Try it:
In how many lines of the records does the string "PyTorch" appear? State only the number.

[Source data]
══════════════════════════════

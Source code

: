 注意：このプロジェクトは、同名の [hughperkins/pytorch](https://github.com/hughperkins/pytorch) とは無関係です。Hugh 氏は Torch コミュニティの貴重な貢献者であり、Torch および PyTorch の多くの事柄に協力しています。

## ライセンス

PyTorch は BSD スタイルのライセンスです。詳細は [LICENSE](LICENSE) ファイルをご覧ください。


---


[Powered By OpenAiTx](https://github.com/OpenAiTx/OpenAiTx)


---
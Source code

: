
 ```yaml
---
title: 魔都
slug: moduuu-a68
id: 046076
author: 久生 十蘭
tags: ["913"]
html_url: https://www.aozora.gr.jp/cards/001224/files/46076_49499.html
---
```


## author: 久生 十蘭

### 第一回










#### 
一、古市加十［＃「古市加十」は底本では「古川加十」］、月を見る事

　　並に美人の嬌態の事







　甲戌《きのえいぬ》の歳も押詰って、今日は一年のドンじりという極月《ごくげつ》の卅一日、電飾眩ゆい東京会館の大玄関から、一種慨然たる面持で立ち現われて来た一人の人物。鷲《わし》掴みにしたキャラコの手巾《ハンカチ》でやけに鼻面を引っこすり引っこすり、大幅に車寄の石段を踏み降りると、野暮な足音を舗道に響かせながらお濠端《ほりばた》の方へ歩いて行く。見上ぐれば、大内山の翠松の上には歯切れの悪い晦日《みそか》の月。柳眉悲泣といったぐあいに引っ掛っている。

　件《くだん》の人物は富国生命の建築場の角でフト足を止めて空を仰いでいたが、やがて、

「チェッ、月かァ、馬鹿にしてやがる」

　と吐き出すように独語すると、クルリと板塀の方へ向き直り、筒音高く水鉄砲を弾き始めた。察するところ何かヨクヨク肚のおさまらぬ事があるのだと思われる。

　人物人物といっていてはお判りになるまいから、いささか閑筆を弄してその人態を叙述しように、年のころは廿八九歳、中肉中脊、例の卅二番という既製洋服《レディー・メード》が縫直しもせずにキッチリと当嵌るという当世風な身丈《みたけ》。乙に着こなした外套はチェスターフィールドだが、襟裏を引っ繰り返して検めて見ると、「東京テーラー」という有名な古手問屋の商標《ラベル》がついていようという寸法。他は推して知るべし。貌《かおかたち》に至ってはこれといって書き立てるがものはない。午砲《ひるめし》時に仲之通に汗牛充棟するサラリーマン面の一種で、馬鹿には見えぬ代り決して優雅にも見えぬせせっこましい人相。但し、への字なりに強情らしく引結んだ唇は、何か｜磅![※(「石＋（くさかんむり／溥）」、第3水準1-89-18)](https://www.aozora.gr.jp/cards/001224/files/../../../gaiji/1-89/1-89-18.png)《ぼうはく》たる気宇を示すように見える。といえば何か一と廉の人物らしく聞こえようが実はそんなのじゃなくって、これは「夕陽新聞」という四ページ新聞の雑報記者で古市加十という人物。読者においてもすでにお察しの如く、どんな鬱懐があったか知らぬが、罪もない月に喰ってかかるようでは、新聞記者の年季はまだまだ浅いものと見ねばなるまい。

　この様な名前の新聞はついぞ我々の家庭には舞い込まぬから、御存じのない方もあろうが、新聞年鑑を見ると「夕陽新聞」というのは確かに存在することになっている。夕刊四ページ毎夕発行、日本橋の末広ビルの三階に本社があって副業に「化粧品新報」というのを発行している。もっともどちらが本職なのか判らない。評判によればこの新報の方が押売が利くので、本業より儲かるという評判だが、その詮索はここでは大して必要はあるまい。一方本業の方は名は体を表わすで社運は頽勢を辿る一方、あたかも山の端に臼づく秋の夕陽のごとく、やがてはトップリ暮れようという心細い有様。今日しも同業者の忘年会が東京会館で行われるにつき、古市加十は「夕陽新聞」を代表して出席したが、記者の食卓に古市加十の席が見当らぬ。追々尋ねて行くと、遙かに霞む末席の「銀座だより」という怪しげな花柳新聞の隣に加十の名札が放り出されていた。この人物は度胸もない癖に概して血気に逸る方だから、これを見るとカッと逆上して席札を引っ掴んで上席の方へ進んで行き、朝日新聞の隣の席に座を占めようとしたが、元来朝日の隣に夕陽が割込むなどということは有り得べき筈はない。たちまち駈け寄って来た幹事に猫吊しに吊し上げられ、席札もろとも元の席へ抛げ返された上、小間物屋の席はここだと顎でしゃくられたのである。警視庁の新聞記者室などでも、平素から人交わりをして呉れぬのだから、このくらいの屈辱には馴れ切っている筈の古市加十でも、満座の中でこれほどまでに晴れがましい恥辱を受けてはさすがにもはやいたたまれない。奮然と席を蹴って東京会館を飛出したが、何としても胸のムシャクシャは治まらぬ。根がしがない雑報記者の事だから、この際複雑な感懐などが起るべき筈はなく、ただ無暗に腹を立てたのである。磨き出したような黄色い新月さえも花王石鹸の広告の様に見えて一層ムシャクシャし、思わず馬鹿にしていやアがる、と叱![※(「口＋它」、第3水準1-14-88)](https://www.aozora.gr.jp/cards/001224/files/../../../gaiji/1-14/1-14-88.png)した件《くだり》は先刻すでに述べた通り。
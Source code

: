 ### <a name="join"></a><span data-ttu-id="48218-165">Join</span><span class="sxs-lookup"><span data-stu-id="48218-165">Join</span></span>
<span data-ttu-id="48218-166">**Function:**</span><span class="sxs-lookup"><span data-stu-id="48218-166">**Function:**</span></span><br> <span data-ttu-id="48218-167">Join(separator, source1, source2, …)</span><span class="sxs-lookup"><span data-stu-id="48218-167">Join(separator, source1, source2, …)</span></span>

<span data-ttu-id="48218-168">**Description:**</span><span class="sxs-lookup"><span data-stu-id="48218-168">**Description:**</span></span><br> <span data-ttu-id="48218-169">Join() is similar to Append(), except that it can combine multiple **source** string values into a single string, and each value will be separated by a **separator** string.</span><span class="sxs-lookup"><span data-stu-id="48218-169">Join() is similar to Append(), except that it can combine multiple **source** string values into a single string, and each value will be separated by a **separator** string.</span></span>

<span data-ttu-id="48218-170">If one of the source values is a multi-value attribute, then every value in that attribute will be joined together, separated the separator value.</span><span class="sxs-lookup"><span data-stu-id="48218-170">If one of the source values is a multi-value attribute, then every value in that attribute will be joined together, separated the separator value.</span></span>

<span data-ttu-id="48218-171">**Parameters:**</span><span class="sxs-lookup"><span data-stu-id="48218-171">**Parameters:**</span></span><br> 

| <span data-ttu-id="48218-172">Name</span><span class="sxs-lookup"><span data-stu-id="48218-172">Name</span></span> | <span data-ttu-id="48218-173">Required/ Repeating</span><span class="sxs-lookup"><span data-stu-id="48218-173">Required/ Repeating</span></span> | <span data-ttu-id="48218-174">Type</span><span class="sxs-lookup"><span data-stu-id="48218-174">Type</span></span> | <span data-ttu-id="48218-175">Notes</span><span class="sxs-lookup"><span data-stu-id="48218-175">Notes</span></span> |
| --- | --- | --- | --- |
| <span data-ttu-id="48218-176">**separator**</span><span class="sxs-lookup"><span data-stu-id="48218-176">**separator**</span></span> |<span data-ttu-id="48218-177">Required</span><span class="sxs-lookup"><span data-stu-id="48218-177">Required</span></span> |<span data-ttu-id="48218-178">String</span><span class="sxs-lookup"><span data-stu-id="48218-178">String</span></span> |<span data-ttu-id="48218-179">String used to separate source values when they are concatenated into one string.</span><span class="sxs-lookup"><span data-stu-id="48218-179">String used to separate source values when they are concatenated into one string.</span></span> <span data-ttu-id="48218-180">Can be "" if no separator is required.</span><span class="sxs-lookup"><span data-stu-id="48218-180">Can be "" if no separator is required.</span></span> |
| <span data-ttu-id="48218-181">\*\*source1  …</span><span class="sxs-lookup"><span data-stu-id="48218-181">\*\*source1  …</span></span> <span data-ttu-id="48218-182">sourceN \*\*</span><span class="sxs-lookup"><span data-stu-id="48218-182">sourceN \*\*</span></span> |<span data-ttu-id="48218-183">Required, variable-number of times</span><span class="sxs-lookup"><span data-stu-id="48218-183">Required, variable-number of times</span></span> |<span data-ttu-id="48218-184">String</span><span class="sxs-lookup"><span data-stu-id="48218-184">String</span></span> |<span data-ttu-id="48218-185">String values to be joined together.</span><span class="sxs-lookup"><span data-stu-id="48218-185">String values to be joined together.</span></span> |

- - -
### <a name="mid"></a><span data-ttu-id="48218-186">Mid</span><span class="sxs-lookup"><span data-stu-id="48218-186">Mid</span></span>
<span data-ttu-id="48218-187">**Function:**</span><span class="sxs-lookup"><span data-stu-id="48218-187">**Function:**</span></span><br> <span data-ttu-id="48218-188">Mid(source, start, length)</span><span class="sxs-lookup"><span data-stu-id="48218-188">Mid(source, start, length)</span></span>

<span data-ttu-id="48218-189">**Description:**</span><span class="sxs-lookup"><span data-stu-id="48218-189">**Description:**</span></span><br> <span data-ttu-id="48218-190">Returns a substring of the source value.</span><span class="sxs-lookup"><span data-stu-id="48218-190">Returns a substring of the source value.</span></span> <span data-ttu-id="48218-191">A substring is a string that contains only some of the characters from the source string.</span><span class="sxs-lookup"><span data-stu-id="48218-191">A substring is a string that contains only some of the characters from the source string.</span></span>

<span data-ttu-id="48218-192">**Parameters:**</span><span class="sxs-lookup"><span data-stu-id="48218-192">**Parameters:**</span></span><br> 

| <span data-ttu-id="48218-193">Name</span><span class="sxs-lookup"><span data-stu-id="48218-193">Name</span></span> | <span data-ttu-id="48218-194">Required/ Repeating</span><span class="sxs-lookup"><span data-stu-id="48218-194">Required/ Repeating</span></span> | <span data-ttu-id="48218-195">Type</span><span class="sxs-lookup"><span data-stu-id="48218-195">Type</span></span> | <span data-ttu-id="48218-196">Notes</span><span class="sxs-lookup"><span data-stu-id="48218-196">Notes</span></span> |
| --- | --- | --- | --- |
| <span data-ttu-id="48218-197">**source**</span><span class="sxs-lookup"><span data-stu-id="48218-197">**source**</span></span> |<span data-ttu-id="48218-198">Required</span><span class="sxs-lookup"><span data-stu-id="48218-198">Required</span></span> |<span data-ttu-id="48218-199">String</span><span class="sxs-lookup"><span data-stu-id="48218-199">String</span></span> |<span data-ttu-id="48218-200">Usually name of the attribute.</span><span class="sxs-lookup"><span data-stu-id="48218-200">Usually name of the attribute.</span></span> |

══════════════════════════════

Task output:
2